Verkenning subsidieregelingen
Bij het aanvragen van subsidies voor projecten of voor meerjarige exploitatiesubsidies is “matching” een belangrijk onderdeel. Welke andere subsidiënt matcht ook? “Wat zijn de eigen inkomsten, wat zijn de bedragen die bij andere subsidiënten aangevraagd worden en wat zijn de onderliggende verhoudingen?”, vraagt de potentiële subsidiegever zich af als een subsidieaanvraag beoordeeld moet worden. Je zou zeggen: waarom overleggen die subsidiënten niet even met elkaar over subsidieaanvragen? Maar dat is nog niet zo gemakkelijk. Er zijn eigen specifieke doelstellingen, er zijn deadlines die overlappen, er zijn procedures die in subsidieregelingen zijn vastgelegd en men wil de subsidieaanvraag neutraal kunnen beoordelen.

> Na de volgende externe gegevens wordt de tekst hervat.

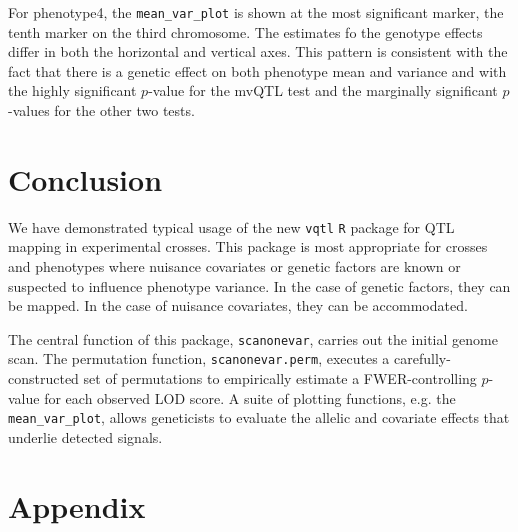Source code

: \documentclass[9pt,twocolumn,twoside]{gsag3jnl}
\begin{document}
For phenotype4, the \texttt{mean\_var\_plot} is shown at the most significant marker, the tenth marker on the third chromosome.
The estimates fo the genotype effects differ in both the horizontal and vertical axes.
This pattern is consistent with the fact that there is a genetic effect on both phenotype mean and variance and with the highly significant $p$-value for the mvQTL test and the marginally significant $p$-values for the other two tests.






\section*{Conclusion}

We have demonstrated typical usage of the new \texttt{vqtl} \texttt{R} package for QTL mapping in experimental crosses.
This package is most appropriate for crosses and phenotypes where nuisance covariates or genetic factors are known or suspected to influence phenotype variance.
In the case of genetic factors, they can be mapped.
In the case of nuisance covariates, they can be accommodated.

The central function of this package, \texttt{scanonevar}, carries out the initial genome scan.
The permutation function, \texttt{scanonevar.perm}, executes a carefully-constructed set of permutations to empirically estimate a FWER-controlling $p$-value for each observed LOD score.
A suite of plotting functions, e.g. the \texttt{mean\_var\_plot}, allows geneticists to evaluate the allelic and covariate effects that underlie detected signals.






\newpage
\section*{Appendix}
\end{document}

Wel is er een toenemende vraag naar afstemming van subsidies. Dat heeft geleid tot een landelijke discussie over de Stedelijke Regio in het culturele bestel. De Raad voor Cultuur heeft aan het Ministerie van OCW geadviseerd om bij de verdeling van geld meer rekening te houden met de plannen van de stedelijke regio’s. Kunst van Brabant, de vereniging van culturele organisaties in Noord-Brabant, denkt graag mee over de vraag of Noord-Brabant meer regionaal zou moeten opereren en zo ja hoe.
Maar welke subsidieregelingen cultuur kent Noord-Brabant eigenlijk op hoofdlijnen? Dat was de vraag die bij mij terecht kwam omdat niemand een overzicht heeft. In opdracht van de vereniging verkende ik de subsidieregelingen van de B5 (Eindhoven, Tilburg, Breda, Den Bosch en Helmond), de twee grootste subsidiefondsen in de regio (BKKC en Brabant C fonds), de provincie zelf en een klein aantal middelgrote gemeenten. Met deze verkenning als onderlegger kan Kunst van Brabant het gesprek met de regionale stakeholders aan gaan.